# What is expected
Filter the listing below, keeping only the lines with the word "licensed".

# Data under study
══════
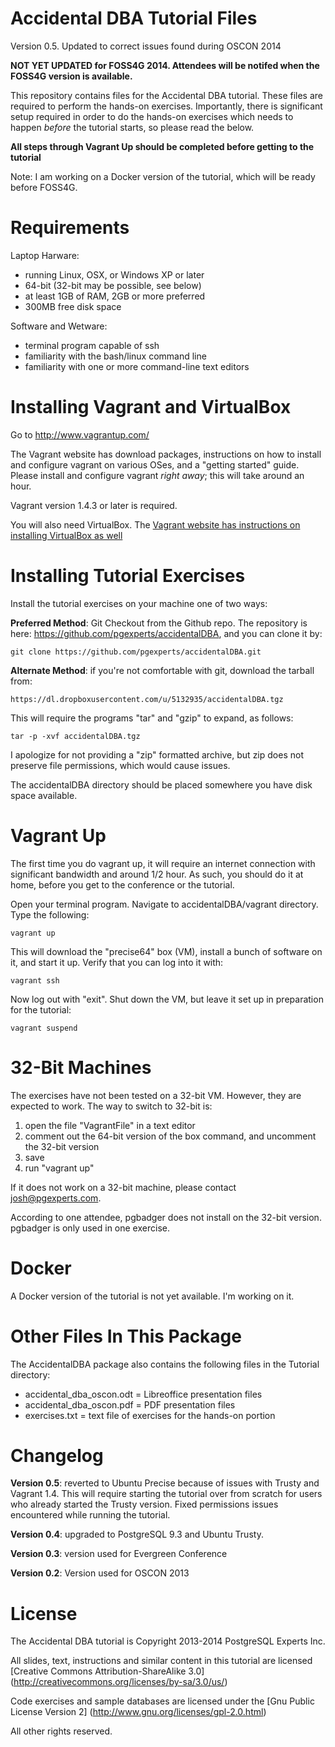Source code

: Accidental DBA Tutorial Files
=============================

Version 0.5.  Updated to correct issues found during OSCON 2014

**NOT YET UPDATED for FOSS4G 2014.  Attendees will be notifed when
the FOSS4G version is available.**

This repository contains files for the Accidental DBA tutorial.
These files are required to perform the hands-on exercises.
Importantly, there is significant setup required in order to
do the hands-on exercises which needs to happen _before_ the
tutorial starts, so please read the below.

**All steps through Vagrant Up should be completed before
getting to the tutorial**

Note: I am working on a Docker version of the tutorial, which
will be ready before FOSS4G.

Requirements
=============

Laptop Harware:

* running Linux, OSX, or Windows XP or later
* 64-bit (32-bit may be possible, see below)
* at least 1GB of RAM, 2GB or more preferred
* 300MB free disk space

Software and Wetware:

* terminal program capable of ssh
* familiarity with the bash/linux command line
* familiarity with one or more command-line text editors

Installing Vagrant and VirtualBox
=================================

Go to http://www.vagrantup.com/

The Vagrant website has download packages, instructions
on how to install and configure vagrant on various OSes, and
a "getting started" guide.  Please install and configure
vagrant _right away_; this will take around an hour.

Vagrant version 1.4.3 or later is required.

You will also need VirtualBox. The [Vagrant website has
instructions on installing VirtualBox as
well](http://docs.vagrantup.com/v2/virtualbox/index.html)


Installing Tutorial Exercises
=============================

Install the tutorial exercises on your machine one of two
ways:

**Preferred Method**: Git Checkout from the Github repo. The
repository is here: https://github.com/pgexperts/accidentalDBA,
and you can clone it by:

    git clone https://github.com/pgexperts/accidentalDBA.git

**Alternate Method**: if you're not comfortable with git, download
the tarball from:

    https://dl.dropboxusercontent.com/u/5132935/accidentalDBA.tgz

This will require the programs "tar" and "gzip" to expand, as follows:

    tar -p -xvf accidentalDBA.tgz

I apologize for not providing a "zip" formatted archive, but zip does not
preserve file permissions, which would cause issues.

The accidentalDBA directory should be placed somewhere you have disk
space available.

Vagrant Up
==========

The first time you do vagrant up, it will require an internet connection
with significant bandwidth and around 1/2 hour.  As such, you should do
it at home, before you get to the conference or the tutorial.

Open your terminal program. Navigate to accidentalDBA/vagrant directory.
Type the following:

    vagrant up

This will download the "precise64" box (VM), install a bunch of software on
it, and start it up.  Verify that you can log into it with:

    vagrant ssh

Now log out with "exit".  Shut down the VM, but leave it set up in preparation
for the tutorial:

    vagrant suspend

32-Bit Machines
===============

The exercises have not been tested on a 32-bit VM.  However, they are expected to work.
The way to switch to 32-bit is:

1. open the file "VagrantFile" in a text editor
2. comment out the 64-bit version of the box command, and uncomment the 32-bit version
3. save
4. run "vagrant up"

If it does not work on a 32-bit machine, please contact josh@pgexperts.com.

According to one attendee, pgbadger does not install on the 32-bit version.  
pgbadger is only used in one exercise.

Docker
======

A Docker version of the tutorial is not yet available.  I'm working on it.

Other Files In This Package
===========================

The AccidentalDBA package also contains the following files in the Tutorial directory:

* accidental_dba_oscon.odt = Libreoffice presentation files
* accidental_dba_oscon.pdf = PDF presentation files
* exercises.txt = text file of exercises for the hands-on portion

Changelog
=========

**Version 0.5**: reverted to Ubuntu Precise because of issues with Trusty and
Vagrant 1.4.  This will require starting the tutorial over from scratch for users
who already started the Trusty version.  Fixed permissions issues encountered
while running the tutorial.

**Version 0.4**: upgraded to PostgreSQL 9.3 and Ubuntu Trusty.

**Version 0.3**: version used for Evergreen Conference

**Version 0.2**: Version used for OSCON 2013


License
=======

The Accidental DBA tutorial is Copyright 2013-2014 PostgreSQL Experts Inc.

All slides, text, instructions and similar content in this tutorial are
licensed [Creative Commons Attribution-ShareAlike 3.0]
(http://creativecommons.org/licenses/by-sa/3.0/us/)

Code exercises and sample databases are licensed under the 
[Gnu Public License Version 2]
(http://www.gnu.org/licenses/gpl-2.0.html)

All other rights reserved.





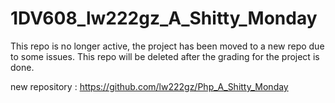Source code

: # 1DV608_lw222gz_A_Shitty_Monday
This repo is no longer active, the project has been moved to a new repo due to some issues. This repo will be deleted after the grading for the project is done.

new repository : https://github.com/lw222gz/Php_A_Shitty_Monday
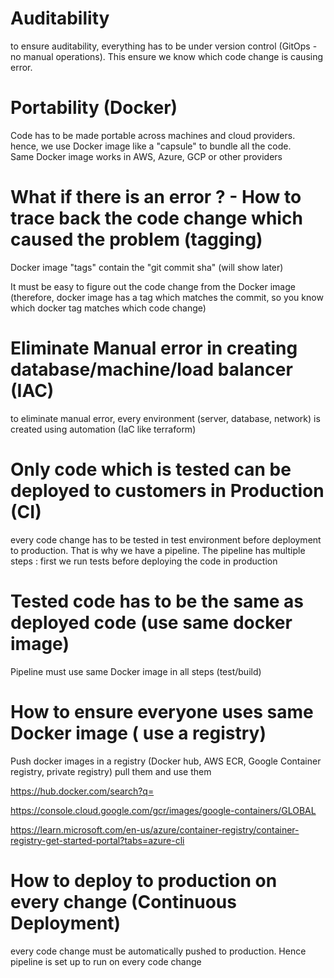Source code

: 
# Auditability 

to ensure auditability, everything has to be under version control (GitOps - no manual operations).  This ensure we know which code change is causing error.

# Portability (Docker)

Code has to be made portable across machines and cloud providers.
hence, we use Docker image like a "capsule" to bundle all the code.   
Same Docker image works in AWS, Azure, GCP or other providers

# What if there is an error ? - How to trace back the code change which caused the problem (tagging)

Docker image "tags" contain the "git commit sha" (will show later)

It must be easy to figure out the code change from the Docker image (therefore, docker image has a tag which matches the commit, so you know which docker tag matches which code change)

# Eliminate Manual error in creating database/machine/load balancer (IAC)

to eliminate manual error, every environment (server, database, network) is created using automation (IaC like terraform)

# Only code which is tested  can be deployed to customers in Production (CI)

every code change has to be tested in test environment before deployment to production.  That is why we have a pipeline.  The pipeline has multiple steps : first we run tests before deploying the code in production

# Tested code has to be the same as deployed code (use same docker image)

Pipeline must use same Docker image in all steps (test/build)

# How to ensure everyone uses same Docker image ( use a registry) 

Push docker images in a registry (Docker hub, AWS ECR, Google Container registry, private registry)
pull them and use them

https://hub.docker.com/search?q=


https://console.cloud.google.com/gcr/images/google-containers/GLOBAL

https://learn.microsoft.com/en-us/azure/container-registry/container-registry-get-started-portal?tabs=azure-cli

# How to deploy to production on every change (Continuous Deployment)

every code change must be automatically pushed to production.  Hence pipeline is set up to run on every code change
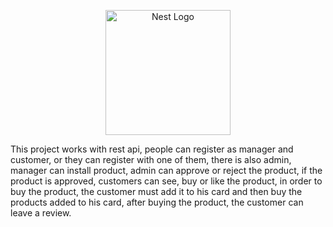 <p align="center">
  <a href="http://nestjs.com/" target="blank"><img src="https://nestjs.com/img/logo-small.svg" width="200" alt="Nest Logo" /></a>
</p>
This project works with rest api, people can register as manager and customer, or they can register with one of them, there is also admin, manager can install product, admin can approve or reject the product, if the product is approved, customers can see, buy or like the product, in order to buy the product, the customer must add it to his card and then buy the products added to his card, after buying the product, the customer can leave a review.
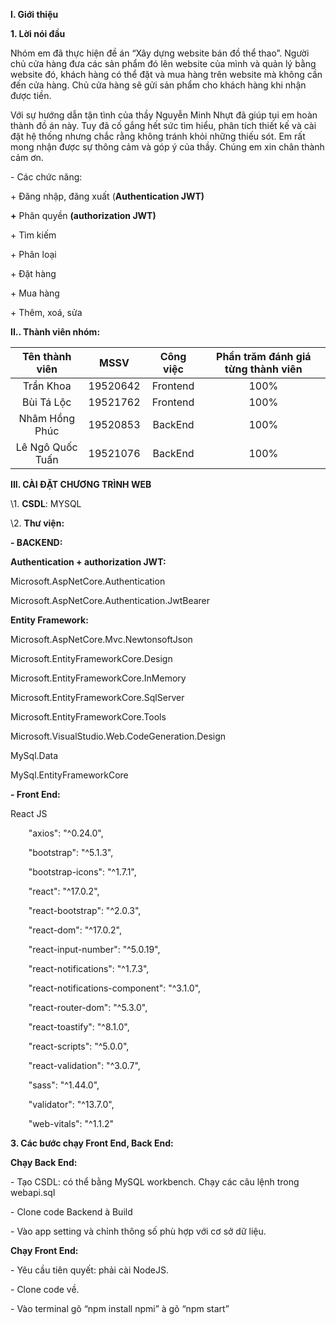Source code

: ﻿**I. Giới thiệu**

**1. Lời nói đầu**

Nhóm em đã thực hiện đề án “Xây dựng website bán đồ thể thao”. Người chủ cửa hàng đưa các sản phẩm đó lên website của mình và quản lý bằng website đó, khách hàng có thể đặt và mua hàng trên website mà không cần đến cửa hàng. Chủ cửa hàng sẽ gửi sản phẩm cho khách hàng khi nhận được tiền.

Với sự hướng dẫn tận tình của thầy Nguyễn Minh Nhựt đã giúp tụi em hoàn thành đồ án này. Tuy đã cố gắng hết sức tìm hiểu, phân tích thiết kế và cài đặt hệ thống nhưng chắc rằng không tránh khỏi những thiếu sót. Em rất mong nhận được sự thông cảm và góp ý của thầy. Chúng em xin chân thành cảm ơn.

\- Các chức năng:

\+ Đăng nhập, đăng xuất (**Authentication JWT)**

**+** Phân quyền **(authorization JWT)**

\+ Tìm kiếm

\+ Phân loại

\+ Đặt hàng

\+ Mua hàng

\+ Thêm, xoá, sửa

**II.. Thành viên nhóm:**

|**Tên thành viên**|**MSSV**|**Công việc**|**Phần trăm đánh giá từng thành viên**|
| :-: | :-: | :-: | :-: |
|Trần Khoa|19520642|Frontend|100%|
|Bùi Tá Lộc|19521762|Frontend|100%|
|Nhâm Hồng Phúc|19520853|BackEnd|100%|
|Lê Ngô Quốc Tuấn|19521076|BackEnd|100%|

**III. CÀI ĐẶT CHƯƠNG TRÌNH WEB**

\1. **CSDL**: MYSQL

\2. **Thư viện:**

**- BACKEND:**

**Authentication + authorization JWT:**

Microsoft.AspNetCore.Authentication

Microsoft.AspNetCore.Authentication.JwtBearer

**Entity Framework:**

Microsoft.AspNetCore.Mvc.NewtonsoftJson

Microsoft.EntityFrameworkCore.Design

Microsoft.EntityFrameworkCore.InMemory

Microsoft.EntityFrameworkCore.SqlServer

Microsoft.EntityFrameworkCore.Tools

Microsoft.VisualStudio.Web.CodeGeneration.Design

MySql.Data

MySql.EntityFrameworkCore

**- Front End:**

React JS

`    `"axios": "^0.24.0",

`    `"bootstrap": "^5.1.3",

`    `"bootstrap-icons": "^1.7.1",

`    `"react": "^17.0.2",

`    `"react-bootstrap": "^2.0.3",

`    `"react-dom": "^17.0.2",

`    `"react-input-number": "^5.0.19",

`    `"react-notifications": "^1.7.3",

`    `"react-notifications-component": "^3.1.0",

`    `"react-router-dom": "^5.3.0",

`    `"react-toastify": "^8.1.0",

`    `"react-scripts": "^5.0.0",

`    `"react-validation": "^3.0.7",

`    `"sass": "^1.44.0",

`    `"validator": "^13.7.0",

`    `"web-vitals": "^1.1.2"

**3. Các bước chạy Front End, Back End:**

**Chạy Back End:**

\- Tạo CSDL: có thể bằng MySQL workbench. Chạy các câu lệnh trong webapi.sql

\- Clone code Backend à Build

\- Vào app setting và chỉnh thông số phù hợp với cơ sở dữ liệu.

**Chạy Front End:**

\- Yêu cầu tiên quyết: phải cài NodeJS.

\- Clone code về.

\- Vào terminal gõ “npm install npmi” à gõ “npm start”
══════
# Output below
licensed [Creative Commons Attribution-ShareAlike 3.0]
Code exercises and sample databases are licensed under the 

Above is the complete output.